Reflexionen über einige Gemälde von Eva Paulin


„Ich male, um zu sehen und zu verstehen.“ So beschreibt Eva Paulin sehr knapp ihre Arbeitsweise. Auf den ersten Blick scheint das völlig logisch, und doch steckt etwas Merkwürdiges darin. Logischerweise würde man erwarten, dass sie sagt: Ich schaue, um zu verstehen, und was ich verstanden habe, male ich. Schauen, um zu begreifen – und erst dann malen. Das wäre die logische Reihenfolge. Aber das sagt sie nicht. Es beginnt mit dem Malen. Vor dem Malen sieht die Malerin nicht. Der Akt des Malens geschieht in erster Linie, um zu sehen – um der Malerin Augen zu geben oder ihre Augen zu öffnen. Auf jeden Fall, um etwas erscheinen zu lassen. Das Verstehen kommt später. Zuerst kommt das Malen, dann das Sehen, und erst danach das Verstehen – die Sprache, die Verknüpfungen, die Bedeutungen, die Codes, die Kultur …

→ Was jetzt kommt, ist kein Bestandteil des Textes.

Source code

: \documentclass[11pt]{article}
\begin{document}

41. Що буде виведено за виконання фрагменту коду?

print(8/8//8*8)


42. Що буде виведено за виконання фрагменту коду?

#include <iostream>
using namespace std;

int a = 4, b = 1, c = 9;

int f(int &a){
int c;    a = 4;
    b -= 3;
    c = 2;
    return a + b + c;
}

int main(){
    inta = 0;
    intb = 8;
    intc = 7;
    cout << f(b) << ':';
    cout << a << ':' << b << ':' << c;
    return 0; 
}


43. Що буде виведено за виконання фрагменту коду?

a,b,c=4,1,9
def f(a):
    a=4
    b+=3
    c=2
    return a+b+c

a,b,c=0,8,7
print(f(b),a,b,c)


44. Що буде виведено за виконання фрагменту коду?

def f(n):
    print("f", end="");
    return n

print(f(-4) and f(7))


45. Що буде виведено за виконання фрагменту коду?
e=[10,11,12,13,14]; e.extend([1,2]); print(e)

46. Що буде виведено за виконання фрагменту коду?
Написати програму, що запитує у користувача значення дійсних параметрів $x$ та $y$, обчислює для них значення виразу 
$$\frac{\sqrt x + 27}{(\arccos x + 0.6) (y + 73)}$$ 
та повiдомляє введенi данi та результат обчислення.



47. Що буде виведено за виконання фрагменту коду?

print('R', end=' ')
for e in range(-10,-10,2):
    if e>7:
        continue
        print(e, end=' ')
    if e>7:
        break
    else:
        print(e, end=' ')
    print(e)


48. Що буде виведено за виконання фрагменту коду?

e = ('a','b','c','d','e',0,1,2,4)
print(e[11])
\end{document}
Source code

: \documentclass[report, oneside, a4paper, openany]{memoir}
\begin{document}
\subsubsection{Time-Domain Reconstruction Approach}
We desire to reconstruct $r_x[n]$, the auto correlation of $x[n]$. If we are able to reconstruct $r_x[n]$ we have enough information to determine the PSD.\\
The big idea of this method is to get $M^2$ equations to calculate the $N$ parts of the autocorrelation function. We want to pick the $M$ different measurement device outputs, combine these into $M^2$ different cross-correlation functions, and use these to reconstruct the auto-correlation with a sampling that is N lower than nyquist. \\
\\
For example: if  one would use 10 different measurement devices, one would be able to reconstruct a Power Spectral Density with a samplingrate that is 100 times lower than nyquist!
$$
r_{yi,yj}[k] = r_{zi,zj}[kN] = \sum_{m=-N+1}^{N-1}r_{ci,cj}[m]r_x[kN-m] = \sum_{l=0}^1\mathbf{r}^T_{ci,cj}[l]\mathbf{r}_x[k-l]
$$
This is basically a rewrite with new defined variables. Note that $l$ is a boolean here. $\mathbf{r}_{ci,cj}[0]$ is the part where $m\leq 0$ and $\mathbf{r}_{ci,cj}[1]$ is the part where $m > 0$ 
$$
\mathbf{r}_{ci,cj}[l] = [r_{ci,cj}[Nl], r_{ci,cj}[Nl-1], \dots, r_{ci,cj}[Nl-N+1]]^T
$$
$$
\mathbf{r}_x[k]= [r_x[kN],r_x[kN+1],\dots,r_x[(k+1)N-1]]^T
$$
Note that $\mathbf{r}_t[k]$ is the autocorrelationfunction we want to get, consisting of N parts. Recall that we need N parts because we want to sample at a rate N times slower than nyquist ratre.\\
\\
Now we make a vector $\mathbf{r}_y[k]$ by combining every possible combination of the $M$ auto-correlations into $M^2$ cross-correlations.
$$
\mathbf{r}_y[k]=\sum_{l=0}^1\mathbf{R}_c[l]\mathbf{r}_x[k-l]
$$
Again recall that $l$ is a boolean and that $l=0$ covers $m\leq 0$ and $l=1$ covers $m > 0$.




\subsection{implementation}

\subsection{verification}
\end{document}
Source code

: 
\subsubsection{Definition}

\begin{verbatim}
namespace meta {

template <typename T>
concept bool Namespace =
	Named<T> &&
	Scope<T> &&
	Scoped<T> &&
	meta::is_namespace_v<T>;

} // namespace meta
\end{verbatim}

Das Sehen geht dem Verstehen voraus und wird nie vollständig vom Verstehen ersetzt. Es bleibt immer ein unübersetzbarer Rest. Wörtlich: ein Rest, für den es keine Sprache gibt. Zwischen Sehen und Verstehen besteht eine unauflösbare Spannung. Jeden Abend sehen wir die Sonne untergehen. Wir wissen, dass sie das eigentlich gar nicht tut. Die Sonne geht nicht unter. Die Erde dreht sich um die Sonne, und für einen Teil der Erde wird die Sonne zu einem bestimmten Zeitpunkt unsichtbar, weil sich die Erde von ihr wegbewegt. Das wissen wir. Wir verstehen das. Und doch geht für uns jeden Abend die Sonne unter. Wir sehen es mit unseren eigenen Augen. Die Sonne geht unter – unter den Horizont. Dieser Horizont ist unsere Grenze des Sehens. Er ist die Linie, die die Landschaft unseres Blicks definiert. Was unter sie sinkt, verschwindet, und wir sehen es nicht mehr. Wir orientieren uns an diesem Horizont. Mit unseren Augen bestimmen wir unseren Platz in der Welt – lange bevor wir ihn verstehen und in Worte fassen können. In diesem Beispiel bleiben die Worte mit dem Sehen verbunden. Wir sagen noch immer, obwohl wir es besser wissen, dass die Sonne untergeht und am nächsten Morgen wieder aufgeht. Weil wir es so sehen.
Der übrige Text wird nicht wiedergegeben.